Here's a description of the contents from J. Peter Moore's editorial introduction:
This specter of aesthetic sociality emerges in Magdalena Zurawski’s “The Lamb,” when the professor protagonist realizes that literary meaning, like veterinary obstetrics, depends upon an a community of attentive midwives. Similarly in Edric Mesmer’s sequence from Strawberry Island, exilic regionalism undermines individual property rights: “local axiom—no one ever really owns an umbrella.” In our first installment of Moonlighting, a recurring feature that focuses on writers’ para-literary avocations, Mark Scroggins takes us through the anti-social exercise of raising an army in one’s basement, as he discusses his long-time obsessive-compulsive affair with model soldiers.
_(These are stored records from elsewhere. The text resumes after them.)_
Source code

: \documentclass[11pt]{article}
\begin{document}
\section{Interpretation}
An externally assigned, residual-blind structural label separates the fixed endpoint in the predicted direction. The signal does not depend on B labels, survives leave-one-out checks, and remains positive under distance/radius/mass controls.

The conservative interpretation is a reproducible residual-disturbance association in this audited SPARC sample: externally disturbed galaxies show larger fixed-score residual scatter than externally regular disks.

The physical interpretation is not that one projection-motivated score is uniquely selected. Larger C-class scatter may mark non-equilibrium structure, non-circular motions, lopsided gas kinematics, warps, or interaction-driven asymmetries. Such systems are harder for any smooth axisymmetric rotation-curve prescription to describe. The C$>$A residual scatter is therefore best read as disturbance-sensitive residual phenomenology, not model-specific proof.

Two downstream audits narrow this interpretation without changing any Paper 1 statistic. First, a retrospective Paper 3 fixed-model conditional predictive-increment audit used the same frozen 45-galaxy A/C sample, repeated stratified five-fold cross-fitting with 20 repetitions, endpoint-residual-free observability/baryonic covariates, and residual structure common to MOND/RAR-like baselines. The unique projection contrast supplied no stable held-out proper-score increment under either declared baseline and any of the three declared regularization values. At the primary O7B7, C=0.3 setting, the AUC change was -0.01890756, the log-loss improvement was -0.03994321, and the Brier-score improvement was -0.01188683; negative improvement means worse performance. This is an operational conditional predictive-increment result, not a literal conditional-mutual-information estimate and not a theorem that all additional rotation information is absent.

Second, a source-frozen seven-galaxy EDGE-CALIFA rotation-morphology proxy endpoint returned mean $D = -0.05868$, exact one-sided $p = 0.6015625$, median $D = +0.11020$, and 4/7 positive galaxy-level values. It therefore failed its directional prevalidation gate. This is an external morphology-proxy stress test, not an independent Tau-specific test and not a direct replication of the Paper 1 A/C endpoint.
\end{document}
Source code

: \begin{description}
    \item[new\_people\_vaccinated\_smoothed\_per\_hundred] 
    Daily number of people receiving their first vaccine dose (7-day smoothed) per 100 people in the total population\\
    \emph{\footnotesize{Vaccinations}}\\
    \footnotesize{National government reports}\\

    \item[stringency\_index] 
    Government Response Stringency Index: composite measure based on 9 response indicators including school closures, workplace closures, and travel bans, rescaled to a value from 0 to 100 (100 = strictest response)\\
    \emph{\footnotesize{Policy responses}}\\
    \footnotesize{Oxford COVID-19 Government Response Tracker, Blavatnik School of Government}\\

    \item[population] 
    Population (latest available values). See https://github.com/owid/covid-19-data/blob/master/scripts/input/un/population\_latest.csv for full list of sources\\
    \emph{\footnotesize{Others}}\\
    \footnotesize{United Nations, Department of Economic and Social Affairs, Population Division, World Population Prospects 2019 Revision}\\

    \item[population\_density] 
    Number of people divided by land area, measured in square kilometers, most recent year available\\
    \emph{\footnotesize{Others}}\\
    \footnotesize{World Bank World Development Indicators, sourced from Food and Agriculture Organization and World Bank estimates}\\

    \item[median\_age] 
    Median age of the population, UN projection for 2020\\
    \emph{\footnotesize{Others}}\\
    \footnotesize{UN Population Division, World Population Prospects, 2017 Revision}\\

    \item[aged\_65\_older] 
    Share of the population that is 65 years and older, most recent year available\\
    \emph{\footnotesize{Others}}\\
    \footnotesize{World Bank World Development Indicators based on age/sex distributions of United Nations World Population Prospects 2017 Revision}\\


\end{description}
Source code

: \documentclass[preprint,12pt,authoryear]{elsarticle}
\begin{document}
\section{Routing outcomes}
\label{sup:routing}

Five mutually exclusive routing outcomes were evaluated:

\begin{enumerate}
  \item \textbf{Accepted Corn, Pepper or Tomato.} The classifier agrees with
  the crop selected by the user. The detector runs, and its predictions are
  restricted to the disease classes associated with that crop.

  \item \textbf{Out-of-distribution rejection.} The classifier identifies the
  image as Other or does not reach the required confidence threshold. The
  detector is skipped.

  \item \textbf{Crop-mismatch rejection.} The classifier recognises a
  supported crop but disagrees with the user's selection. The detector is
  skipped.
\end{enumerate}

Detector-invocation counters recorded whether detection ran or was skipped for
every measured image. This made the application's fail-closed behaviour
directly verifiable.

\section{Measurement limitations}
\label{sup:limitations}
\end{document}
In our other recurring segment, First Thought/Seven Things (a list of one-sentence reviews addressing a single topic) Robert Archambeau gives us the bathroom graffiti guide to Romantic Poetry.
Rounding out the issue, Ben Lee’s review of The Feel Trio mines the gentle ferocity of Fred Moten’s poetic insistence (after Édouard Glissant) that diasporic metaphysics begin with the “consent to not be a single being.” And finally, in murmuring tones of awakened consciousness Nathaniel Mackey returns us to those verdant boughs of sugar maple: “So it was green loomed out my window.” In his “Said to Have Been Heard to Say Hush,” we find perhaps the clearest annunciation of that lost past that pervades present day Riddle, that “Remembered moment lamenting / its exit.” In Mackey’s hand, the indestructible city, the little city of Lute & Drum, becomes an upper room where music plays on in our absence.